There are many tools for converting repositories between version-control systems out there. This file explains why reposurgeon is the best of breed by comparing it to the competition.

The problems other repository-translation tools have come from ontological mismatches between their source and target systems - models of changesets, branching and tagging can differ in complicated ways. While these gaps can often be bridged by careful analysis, the techniques for doing so are algorithmically complex, difficult to test, and have ugly edge cases.

Furthermore, doing a really high-quality translation often requires human judgment about how to move artifacts - and what to discard. But most lifting tools are, unlike reposurgeon, designed as run-it-once batch processors that can only implement simple and mechanical rules.

Consequently, most repository-translation tools evade the harder problems. They produce a sort of pidgin rendering that crudely and partially copies the history from the source system to the target without fully translating it into native idioms, leaving behind metadata that would take more effort to move over or leaving it in the native format for the source system.

But pidgin repository translations are a kind of friction drag on future development, and are just plain unpleasant to use. So instead of evading the hard problems, reposurgeon tackles them head-on.

Here are some specific symptoms of evasion that are common enough to deserve tags for later reference.

LINEAR: One very common form of evasion is only handling linear histories.

NO_IGNORES: There are many different mechanisms for ignoring files - .cvsignore, Subversion svn:ignore properties, .gitignore and their analogues. Many older Subversion repositories still have .cvsignore files in them as relics of CVS prehistory that weren’t translated when the repository was lifted. Reposurgeon, on the other hand, knows these can be changed to .gitignore files and does it.

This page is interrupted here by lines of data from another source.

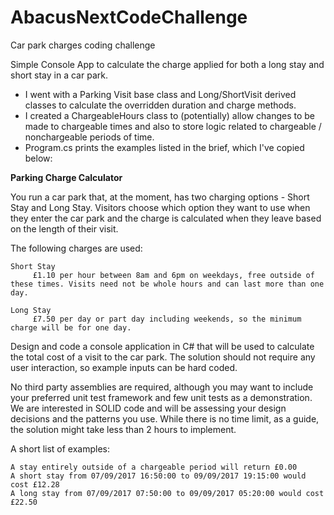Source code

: # AbacusNextCodeChallenge
Car park charges coding challenge

Simple Console App to calculate the charge applied for both a long stay and short stay in a car park.

- I went with a Parking Visit base class and  Long/ShortVisit derived classes to calculate the overridden duration and charge methods.
- I created a ChargeableHours class to (potentially) allow changes to be made to chargeable times and also to store logic related to chargeable / nonchargeable periods of time.
- Program.cs prints the examples listed in the brief, which I've copied below:


**Parking Charge Calculator**

You run a car park that, at the moment, has two charging options - Short Stay and Long Stay. Visitors choose which option they want to use when they enter the car park and the charge is calculated when they leave based on the length of their visit.

The following charges are used:

    Short Stay
         £1.10 per hour between 8am and 6pm on weekdays, free outside of these times. Visits need not be whole hours and can last more than one day.

    Long Stay
         £7.50 per day or part day including weekends, so the minimum charge will be for one day.

Design and code a console application in C# that will be used to calculate the total cost of a visit to the car park. The solution should not require any user interaction, so example inputs can be hard coded.

No third party assemblies are required, although you may want to include your preferred unit test framework and few unit tests as a demonstration. We are interested in SOLID code and will be assessing your design decisions and the patterns you use. While there is no time limit, as a guide, the solution might take less than 2 hours to implement.

A short list of examples:

    A stay entirely outside of a chargeable period will return £0.00
    A short stay from 07/09/2017 16:50:00 to 09/09/2017 19:15:00 would cost £12.28
    A long stay from 07/09/2017 07:50:00 to 09/09/2017 05:20:00 would cost £22.50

NO_TAGS: Many repository translators cannot generate annotated tags (or their non-git equivalents) even when that would be the right abstraction in the target system.

CONFIGURATION: Another common failing is for repository-translation tools to require a lot of configuration and ceremony before they can operate. Often, for example, tools that translate from Subversion repositories require you to declare the repository’s branch structure every time even though sensible defaults and a bit of autodetection could have avoided this.

MIXEDBRANCH: Yet another case usually handled poorly (in translators that handle branching) is mixed-branch commits. In Subversion it is possible (though a bad idea) to commit a changeset that modifies multiple branches at once. All sufficiently old Subversion repositories have these, often by accident. The proper thing to do is split these up; the usual thing is to assign them to one branch and leave them omitted from the others.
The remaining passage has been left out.